Establishing a Dorado-Based Nanopore Pipeline for Single-Molecule Modified Base Detection

Jisoo Kim

Mentor: Kazue Hashimoto-Torii, Ph.D. Principal Investigator, Center for Neuroscience Research Children's Research Institute, Children's National Medical Center.

Date/Time: December 9th, 2025 at 12:00 PM.

Abstract: Nanopore sequencing enables direct detection of DNA base modifications from raw ionic current signals, providing single-molecule resolution of epigenetic marks and DNA damage. To prepare for an upcoming experiment aimed at identifying DNA adducts, I developed and validated a complete computational pipeline using publicly available Oxford Nanopore datasets containing 5mC/5hmC methylation as a pilot test system. Raw POD5 files were basecalled on an HPC GPU node using Dorado with a modified-base Remora model, generating aligned BAM files containing MM/ML tags that encode per-base modification probabilities. Downstream processing with modkit produced per-CpG methylation profiles, which were converted into genome-browser–ready tracks and visualized alongside reference annotations. Single-read modification events were further examined in IGV to confirm consistency between MM/ML tags, modkit summary calls, and genome-level methylation patterns.
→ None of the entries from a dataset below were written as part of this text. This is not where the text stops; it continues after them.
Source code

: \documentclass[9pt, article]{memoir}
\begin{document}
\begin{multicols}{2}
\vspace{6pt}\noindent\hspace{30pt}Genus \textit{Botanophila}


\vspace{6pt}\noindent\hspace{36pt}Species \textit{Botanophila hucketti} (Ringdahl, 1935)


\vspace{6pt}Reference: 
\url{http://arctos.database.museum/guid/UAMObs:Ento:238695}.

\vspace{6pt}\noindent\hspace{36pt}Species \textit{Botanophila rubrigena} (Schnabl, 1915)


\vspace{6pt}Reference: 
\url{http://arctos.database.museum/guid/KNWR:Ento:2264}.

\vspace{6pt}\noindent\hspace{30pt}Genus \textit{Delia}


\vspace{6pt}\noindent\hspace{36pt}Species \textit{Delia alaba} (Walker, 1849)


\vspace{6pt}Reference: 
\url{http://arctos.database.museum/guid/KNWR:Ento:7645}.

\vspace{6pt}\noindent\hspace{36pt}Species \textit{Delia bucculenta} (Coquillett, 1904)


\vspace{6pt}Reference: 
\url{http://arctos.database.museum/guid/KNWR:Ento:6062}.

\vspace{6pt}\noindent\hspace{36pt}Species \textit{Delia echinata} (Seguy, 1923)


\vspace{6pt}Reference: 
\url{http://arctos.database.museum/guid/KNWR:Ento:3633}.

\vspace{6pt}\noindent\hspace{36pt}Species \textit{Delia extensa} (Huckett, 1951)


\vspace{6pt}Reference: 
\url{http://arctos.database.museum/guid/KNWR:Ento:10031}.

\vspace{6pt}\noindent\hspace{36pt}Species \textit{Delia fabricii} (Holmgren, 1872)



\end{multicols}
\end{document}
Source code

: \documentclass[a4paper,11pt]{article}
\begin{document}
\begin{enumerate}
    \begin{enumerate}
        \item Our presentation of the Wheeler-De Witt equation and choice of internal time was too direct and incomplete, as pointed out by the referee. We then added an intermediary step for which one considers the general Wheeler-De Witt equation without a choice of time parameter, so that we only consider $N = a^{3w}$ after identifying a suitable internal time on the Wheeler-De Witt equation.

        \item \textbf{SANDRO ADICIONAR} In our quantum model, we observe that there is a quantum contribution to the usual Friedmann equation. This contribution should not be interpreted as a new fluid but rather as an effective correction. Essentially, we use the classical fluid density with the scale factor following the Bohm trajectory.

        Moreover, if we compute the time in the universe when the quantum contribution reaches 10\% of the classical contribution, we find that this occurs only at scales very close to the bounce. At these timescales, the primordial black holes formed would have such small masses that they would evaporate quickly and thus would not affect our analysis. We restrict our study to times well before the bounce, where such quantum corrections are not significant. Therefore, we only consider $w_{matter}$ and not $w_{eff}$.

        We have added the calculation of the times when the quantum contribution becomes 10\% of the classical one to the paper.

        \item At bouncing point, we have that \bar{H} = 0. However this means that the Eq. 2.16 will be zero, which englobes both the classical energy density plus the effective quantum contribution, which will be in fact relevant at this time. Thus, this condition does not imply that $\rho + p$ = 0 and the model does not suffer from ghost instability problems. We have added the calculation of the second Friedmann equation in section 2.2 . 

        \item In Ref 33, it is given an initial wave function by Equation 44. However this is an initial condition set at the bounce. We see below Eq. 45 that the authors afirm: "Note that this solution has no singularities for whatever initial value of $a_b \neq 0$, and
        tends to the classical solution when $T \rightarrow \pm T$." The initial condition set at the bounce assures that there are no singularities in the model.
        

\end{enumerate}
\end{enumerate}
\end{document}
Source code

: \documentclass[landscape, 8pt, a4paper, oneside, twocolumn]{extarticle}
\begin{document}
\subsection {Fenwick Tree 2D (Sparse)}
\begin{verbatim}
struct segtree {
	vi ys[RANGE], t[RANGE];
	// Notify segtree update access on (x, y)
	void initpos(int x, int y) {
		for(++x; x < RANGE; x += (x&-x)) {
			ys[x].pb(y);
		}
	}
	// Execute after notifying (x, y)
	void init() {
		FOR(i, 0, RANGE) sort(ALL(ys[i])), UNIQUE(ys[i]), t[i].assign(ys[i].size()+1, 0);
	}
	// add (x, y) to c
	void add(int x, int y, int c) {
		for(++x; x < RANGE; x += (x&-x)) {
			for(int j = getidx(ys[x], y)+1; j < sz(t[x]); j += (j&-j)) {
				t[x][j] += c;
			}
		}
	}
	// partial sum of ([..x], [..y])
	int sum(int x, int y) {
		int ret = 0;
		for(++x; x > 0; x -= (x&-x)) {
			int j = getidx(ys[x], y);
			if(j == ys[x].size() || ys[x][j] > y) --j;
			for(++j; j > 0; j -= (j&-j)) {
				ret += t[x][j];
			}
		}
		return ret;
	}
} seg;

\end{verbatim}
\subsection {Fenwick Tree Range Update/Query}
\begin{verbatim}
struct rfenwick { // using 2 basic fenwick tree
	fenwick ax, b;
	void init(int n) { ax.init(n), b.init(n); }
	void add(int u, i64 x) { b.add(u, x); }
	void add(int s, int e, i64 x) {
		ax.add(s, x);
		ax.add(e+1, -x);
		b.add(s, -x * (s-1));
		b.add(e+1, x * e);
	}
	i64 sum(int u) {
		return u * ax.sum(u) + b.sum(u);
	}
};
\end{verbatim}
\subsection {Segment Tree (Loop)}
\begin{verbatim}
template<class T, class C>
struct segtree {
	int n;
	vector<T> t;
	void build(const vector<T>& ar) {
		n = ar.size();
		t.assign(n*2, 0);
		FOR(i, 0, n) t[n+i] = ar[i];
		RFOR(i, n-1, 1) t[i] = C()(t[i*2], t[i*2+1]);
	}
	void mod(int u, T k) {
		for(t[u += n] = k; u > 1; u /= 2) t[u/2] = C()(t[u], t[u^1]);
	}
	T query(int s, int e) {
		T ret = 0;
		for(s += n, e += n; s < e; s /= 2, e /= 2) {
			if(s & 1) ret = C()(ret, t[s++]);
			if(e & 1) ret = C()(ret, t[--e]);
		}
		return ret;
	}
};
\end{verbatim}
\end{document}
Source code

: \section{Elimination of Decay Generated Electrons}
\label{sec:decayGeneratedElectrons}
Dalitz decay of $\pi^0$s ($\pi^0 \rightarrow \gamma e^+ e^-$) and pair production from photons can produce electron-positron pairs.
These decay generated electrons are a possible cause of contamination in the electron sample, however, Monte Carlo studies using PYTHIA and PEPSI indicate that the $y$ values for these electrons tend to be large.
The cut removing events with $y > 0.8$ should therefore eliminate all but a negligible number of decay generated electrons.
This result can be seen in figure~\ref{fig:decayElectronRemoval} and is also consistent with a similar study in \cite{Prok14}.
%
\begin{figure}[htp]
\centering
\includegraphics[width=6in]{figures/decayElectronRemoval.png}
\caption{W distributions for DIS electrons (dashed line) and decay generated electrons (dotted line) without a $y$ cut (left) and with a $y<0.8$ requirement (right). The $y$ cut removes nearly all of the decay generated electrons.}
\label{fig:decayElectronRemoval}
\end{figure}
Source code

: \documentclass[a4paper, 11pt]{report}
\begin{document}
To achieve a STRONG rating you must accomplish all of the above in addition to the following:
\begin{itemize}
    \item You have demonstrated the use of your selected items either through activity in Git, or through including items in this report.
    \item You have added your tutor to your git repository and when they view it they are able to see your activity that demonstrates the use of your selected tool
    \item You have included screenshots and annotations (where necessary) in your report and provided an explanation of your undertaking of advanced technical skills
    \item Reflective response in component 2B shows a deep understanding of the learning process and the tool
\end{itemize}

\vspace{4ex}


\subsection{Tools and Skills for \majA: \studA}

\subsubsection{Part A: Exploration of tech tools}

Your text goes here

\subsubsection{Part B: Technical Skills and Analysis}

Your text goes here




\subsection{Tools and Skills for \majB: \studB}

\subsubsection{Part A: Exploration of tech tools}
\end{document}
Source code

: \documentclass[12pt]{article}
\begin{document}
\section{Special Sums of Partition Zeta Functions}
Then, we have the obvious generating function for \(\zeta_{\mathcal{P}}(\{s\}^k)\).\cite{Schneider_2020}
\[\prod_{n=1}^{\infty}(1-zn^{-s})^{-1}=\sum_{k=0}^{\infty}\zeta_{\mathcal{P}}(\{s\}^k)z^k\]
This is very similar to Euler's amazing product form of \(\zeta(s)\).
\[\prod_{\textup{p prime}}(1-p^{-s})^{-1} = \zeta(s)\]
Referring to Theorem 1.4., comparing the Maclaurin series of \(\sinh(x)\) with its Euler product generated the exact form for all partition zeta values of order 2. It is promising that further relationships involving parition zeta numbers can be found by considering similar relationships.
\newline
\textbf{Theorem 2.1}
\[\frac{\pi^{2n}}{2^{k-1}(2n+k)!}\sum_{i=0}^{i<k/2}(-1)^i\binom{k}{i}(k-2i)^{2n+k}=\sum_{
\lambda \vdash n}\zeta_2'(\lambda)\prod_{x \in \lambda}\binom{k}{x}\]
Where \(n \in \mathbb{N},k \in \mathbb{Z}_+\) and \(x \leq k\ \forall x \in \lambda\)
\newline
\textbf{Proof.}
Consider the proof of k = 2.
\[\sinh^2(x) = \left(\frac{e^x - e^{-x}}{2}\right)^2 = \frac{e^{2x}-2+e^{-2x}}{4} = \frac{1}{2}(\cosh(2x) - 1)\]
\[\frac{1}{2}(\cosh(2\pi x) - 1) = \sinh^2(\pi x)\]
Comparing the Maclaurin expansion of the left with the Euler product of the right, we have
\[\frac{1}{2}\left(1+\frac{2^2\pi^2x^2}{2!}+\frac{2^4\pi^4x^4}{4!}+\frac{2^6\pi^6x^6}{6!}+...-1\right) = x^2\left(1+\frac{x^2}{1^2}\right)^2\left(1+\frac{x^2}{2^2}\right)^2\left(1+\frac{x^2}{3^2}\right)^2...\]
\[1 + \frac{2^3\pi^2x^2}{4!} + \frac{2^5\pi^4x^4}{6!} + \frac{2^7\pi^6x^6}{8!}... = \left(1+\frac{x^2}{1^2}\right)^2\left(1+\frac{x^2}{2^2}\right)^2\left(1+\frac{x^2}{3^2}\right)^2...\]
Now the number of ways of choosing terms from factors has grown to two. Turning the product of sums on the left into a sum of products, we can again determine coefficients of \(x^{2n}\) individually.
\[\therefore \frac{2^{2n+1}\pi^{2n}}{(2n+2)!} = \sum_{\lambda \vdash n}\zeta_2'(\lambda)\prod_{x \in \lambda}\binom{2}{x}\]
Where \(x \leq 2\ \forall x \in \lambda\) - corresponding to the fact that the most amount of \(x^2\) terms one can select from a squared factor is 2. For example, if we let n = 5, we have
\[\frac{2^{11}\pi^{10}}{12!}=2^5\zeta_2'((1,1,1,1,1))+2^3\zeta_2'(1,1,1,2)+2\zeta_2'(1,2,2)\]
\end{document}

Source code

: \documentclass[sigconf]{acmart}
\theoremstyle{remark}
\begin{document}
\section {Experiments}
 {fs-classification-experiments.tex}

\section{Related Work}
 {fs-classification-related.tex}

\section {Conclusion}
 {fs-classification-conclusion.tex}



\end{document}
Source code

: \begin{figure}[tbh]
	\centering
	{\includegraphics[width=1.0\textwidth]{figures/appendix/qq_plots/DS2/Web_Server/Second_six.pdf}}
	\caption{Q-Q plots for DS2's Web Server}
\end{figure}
This validated workflow demonstrates accurate GPU-accelerated modified-base calling, correct interpretation of MM/ML tags, and robust extraction of site-specific modification frequencies. Critically, every component—POD5 handling, Dorado GPU execution, MM/ML parsing, modkit quantification, and IGV/UCSC visualization—is directly transferable to my planned DNA adduct detection experiment, where an adduct-specific Remora model will replace the methylation model. By establishing this computational framework in advance, I ensure readiness for high-confidence detection and interpretation of single-molecule adduct signatures in my upcoming biological samples.